Nevertheless, I just got back from an overnight trip to send Jeremy off on a college visit (his flight left from Austin, a 2-hour drive from here, at 8:04 this morning), and I’m feeling overwhelmed with painful reminders. This was the first time I had taken the kids on an overnight trip without Barbara. The first time I had checked into a hotel with them and without her. The first time I had driven past those familiar landmarks (“Got Dirty Birds?”) with only the kids in the car.
As we drove past BJ’s Restaurant and Brewhouse in Temple, I was curious about the menu, since a new one is going up in Waco. Jennifer pulled it up on her phone, and it was full of things Barbara would have loved — and I will now never have the chance to hear her gentle exhalation of delight upon finding them there herself. I will never witness her pleasure in trying out the Creole Tilapia or the Maui Glazed Pork Chop, or in sampling the specialty handcrafted beers.
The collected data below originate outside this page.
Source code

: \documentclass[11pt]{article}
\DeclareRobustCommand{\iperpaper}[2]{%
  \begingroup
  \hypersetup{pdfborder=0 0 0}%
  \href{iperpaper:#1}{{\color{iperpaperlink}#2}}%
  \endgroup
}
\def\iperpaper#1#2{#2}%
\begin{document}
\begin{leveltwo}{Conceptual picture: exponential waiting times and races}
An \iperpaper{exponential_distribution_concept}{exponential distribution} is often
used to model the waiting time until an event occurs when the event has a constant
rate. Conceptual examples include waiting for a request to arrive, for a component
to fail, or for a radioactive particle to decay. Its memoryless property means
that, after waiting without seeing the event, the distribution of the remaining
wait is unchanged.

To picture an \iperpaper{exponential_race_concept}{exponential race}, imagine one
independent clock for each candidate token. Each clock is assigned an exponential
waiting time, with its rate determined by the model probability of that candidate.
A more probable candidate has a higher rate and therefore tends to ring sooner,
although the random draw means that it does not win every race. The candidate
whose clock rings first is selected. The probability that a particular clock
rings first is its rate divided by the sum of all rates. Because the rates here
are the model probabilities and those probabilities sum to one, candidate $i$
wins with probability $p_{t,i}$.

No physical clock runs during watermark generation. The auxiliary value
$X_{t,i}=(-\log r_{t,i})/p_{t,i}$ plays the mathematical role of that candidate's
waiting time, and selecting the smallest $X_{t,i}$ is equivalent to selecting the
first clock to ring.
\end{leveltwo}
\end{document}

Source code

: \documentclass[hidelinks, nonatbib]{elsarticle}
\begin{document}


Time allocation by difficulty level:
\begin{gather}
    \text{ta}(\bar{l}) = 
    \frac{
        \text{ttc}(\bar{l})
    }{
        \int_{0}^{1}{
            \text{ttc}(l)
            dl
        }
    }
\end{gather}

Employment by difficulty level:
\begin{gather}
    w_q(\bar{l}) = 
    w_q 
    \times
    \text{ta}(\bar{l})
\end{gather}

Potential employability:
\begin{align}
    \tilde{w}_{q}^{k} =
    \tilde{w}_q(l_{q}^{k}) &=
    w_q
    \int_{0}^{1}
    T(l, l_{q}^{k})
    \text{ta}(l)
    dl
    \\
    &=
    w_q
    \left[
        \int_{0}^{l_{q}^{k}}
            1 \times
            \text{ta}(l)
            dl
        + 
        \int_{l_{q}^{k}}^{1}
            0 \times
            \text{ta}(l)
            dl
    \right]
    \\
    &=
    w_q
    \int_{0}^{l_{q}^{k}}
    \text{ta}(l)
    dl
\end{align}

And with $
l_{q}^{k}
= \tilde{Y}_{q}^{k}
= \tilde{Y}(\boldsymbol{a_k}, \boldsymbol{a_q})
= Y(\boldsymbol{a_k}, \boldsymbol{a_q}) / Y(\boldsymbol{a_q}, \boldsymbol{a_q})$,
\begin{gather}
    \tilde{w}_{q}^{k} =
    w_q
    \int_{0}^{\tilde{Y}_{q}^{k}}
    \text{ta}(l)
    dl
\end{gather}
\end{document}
Strangely enough, a stop at a gas station on the drive back cut to the quick. Walking into the convenience store to go to the bathroom after filling up the car reminded me that she was not lingering inside the ladies’ room, as she had so many times in the past. Our paths would simply not cross, and the question of whether the soda fountain sold Diet Dr. Pepper was now a matter of profound indifference to me. I didn’t even bother to look.
Jennifer and I returned in time for lunch, and the ache in my heart only grew as I realized there was nothing much to eat at home, and no place to go out that would not remind me of the many times I had gone there with Barbara: the menu choices we had made, the tables where we had sat together.
It is hard to escape from a pain that is so woven into the fabric of your everyday life that no pleasure, no diversion, no escape fails to remind you of the person who has shared it with you in the past. I sit now at the computer in my living room and look at the empty spot on the couch where she used to sit reading on afternoons like this. It is only the eighth Sunday that I have missed her presence there. It is only the eighth Sunday of my new existence, which twists and snakes through the future in unknown arcs to which I can’t yet provide the color that would make them things of beauty. Instead, the familiar shapes of daily life continue to grate at every turn, and they hurt far more than those pink hearts that now litter the horizon.